TASK ITEM:
What is needed here is every record, retyped without any change.

GIVEN DATA:
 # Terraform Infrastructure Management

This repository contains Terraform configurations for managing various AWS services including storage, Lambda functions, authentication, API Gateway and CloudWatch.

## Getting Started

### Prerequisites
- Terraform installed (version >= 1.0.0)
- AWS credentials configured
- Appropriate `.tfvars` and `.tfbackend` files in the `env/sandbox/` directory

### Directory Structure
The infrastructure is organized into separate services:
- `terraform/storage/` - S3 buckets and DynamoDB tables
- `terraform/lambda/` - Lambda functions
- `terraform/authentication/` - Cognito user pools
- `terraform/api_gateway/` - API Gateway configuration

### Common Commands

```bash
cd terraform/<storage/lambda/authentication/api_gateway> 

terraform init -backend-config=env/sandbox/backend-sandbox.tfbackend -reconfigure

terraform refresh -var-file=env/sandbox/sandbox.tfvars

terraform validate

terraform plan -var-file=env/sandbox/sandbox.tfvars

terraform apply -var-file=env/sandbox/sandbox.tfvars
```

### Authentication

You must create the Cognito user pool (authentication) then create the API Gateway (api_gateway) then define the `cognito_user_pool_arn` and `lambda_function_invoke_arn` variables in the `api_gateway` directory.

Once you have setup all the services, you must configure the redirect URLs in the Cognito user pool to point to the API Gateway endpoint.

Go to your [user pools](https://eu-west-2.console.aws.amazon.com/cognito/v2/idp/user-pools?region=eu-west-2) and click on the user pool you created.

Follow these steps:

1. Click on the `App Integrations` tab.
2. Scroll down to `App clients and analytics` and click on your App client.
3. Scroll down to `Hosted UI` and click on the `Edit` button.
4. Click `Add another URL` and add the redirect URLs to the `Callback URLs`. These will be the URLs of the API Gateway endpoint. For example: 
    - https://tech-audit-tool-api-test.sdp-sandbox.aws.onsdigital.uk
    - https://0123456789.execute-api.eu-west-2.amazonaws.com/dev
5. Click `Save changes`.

TASK OUTPUT:
 # Terraform Infrastructure Management

This repository contains Terraform configurations for managing various AWS services including storage, Lambda functions, authentication, API Gateway and CloudWatch.

## Getting Started

### Prerequisites
- Terraform installed (version >= 1.0.0)
- AWS credentials configured
- Appropriate `.tfvars` and `.tfbackend` files in the `env/sandbox/` directory

### Directory Structure
The infrastructure is organized into separate services:
- `terraform/storage/` - S3 buckets and DynamoDB tables
- `terraform/lambda/` - Lambda functions
- `terraform/authentication/` - Cognito user pools
- `terraform/api_gateway/` - API Gateway configuration

### Common Commands

```bash
cd terraform/<storage/lambda/authentication/api_gateway> 

terraform init -backend-config=env/sandbox/backend-sandbox.tfbackend -reconfigure

terraform refresh -var-file=env/sandbox/sandbox.tfvars

terraform validate

terraform plan -var-file=env/sandbox/sandbox.tfvars

terraform apply -var-file=env/sandbox/sandbox.tfvars
```

### Authentication

You must create the Cognito user pool (authentication) then create the API Gateway (api_gateway) then define the `cognito_user_pool_arn` and `lambda_function_invoke_arn` variables in the `api_gateway` directory.

Once you have setup all the services, you must configure the redirect URLs in the Cognito user pool to point to the API Gateway endpoint.

Go to your [user pools](https://eu-west-2.console.aws.amazon.com/cognito/v2/idp/user-pools?region=eu-west-2) and click on the user pool you created.

Follow these steps:

1. Click on the `App Integrations` tab.
2. Scroll down to `App clients and analytics` and click on your App client.
3. Scroll down to `Hosted UI` and click on the `Edit` button.
4. Click `Add another URL` and add the redirect URLs to the `Callback URLs`. These will be the URLs of the API Gateway endpoint. For example: 
    - https://tech-audit-tool-api-test.sdp-sandbox.aws.onsdigital.uk
    - https://0123456789.execute-api.eu-west-2.amazonaws.com/dev
5. Click `Save changes`.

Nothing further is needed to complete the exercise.